Marcus Bosse, umweltpolitischer Sprecher und Karin Logemann, agrarpolitische Sprecherin, begrüßen die gemeinsamen Ziele von Umwelt- und Landwirtschaftsministerium zur mittelfristigen Überarbeitung der Gebietskulisse der roten Gebiete.

„Wir unterstützen sehr, dass die Landwirtschaft bei den roten Gebieten bestmöglich mitgenommen wird. Der Niedersächsische Weg hat gezeigt, dass ein gemeinsames und kooperatives Verfahren tragfähige Ergebnisse hervorbringt und Zufriedenheit auf allen Seiten schafft. Eine Regionalisierung und die stärkere Orientierung am Verursacherprinzip halten wir für den richtigen Weg“, erklärt der Umweltexperte Marcus Bosse.

„Auf Bundesebene wurden in den letzten Jahren und Jahrzehnten leider wichtige Weichenstellungen versäumt, um die Voraussetzungen für eine gut geplante und nachvollziehbare Umsetzung der Düngeverordnung zu schaffen. Im Ergebnis müssen nun unter erheblichen Zeitdruck die Vorgaben aus der im letzten Jahr verabschiedeten Allgemeinen Verwaltungsvereinbarung umgesetzt werden. Nun muss jedoch der Blick nach vorne gerichtet werden. Deshalb begrüße ich die beabsichtigte Vorgehensweise der Ministerien ausdrücklich“, so die agrarpolitische Sprecherin Logemann.

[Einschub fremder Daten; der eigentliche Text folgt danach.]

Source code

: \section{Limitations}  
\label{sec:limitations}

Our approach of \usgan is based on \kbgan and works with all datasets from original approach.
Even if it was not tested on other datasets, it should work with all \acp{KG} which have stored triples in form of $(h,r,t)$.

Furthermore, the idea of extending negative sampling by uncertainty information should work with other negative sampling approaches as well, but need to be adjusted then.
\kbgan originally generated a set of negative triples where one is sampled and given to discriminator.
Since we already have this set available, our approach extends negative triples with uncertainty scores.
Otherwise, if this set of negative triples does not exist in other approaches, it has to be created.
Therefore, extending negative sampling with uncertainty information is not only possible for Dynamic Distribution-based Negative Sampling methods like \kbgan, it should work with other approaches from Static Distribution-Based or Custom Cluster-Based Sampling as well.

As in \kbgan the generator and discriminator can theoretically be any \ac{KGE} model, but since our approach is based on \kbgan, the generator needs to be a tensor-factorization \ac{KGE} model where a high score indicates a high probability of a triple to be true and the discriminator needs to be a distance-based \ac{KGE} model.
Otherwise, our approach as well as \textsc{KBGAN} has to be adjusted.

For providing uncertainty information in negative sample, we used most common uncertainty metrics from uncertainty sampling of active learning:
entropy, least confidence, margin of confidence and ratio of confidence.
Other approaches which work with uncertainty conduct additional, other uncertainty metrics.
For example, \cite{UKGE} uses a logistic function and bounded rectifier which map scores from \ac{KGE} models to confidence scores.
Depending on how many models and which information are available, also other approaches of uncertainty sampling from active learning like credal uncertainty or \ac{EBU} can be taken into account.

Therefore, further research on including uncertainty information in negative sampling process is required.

„Unser Umweltminister Olaf Lies zeigt, dass er gemeinsam mit der Landwirtschaftsministerin die Belange der Landwirtinnen und Landwirte ernst nimmt. Es ist genau der richtige Weg, die Interessen der Landwirtschaft mit einem effektiven Grundwasserschutz im Dialog auf Augenhöhe zu vereinen. Nur so schaffen wir eine Lösung, die sowohl dem Umweltschutz dient, als auch für die Landwirtinnen und Landwirte nachvollziehbar ist“, ergänzt Marcus Bosse.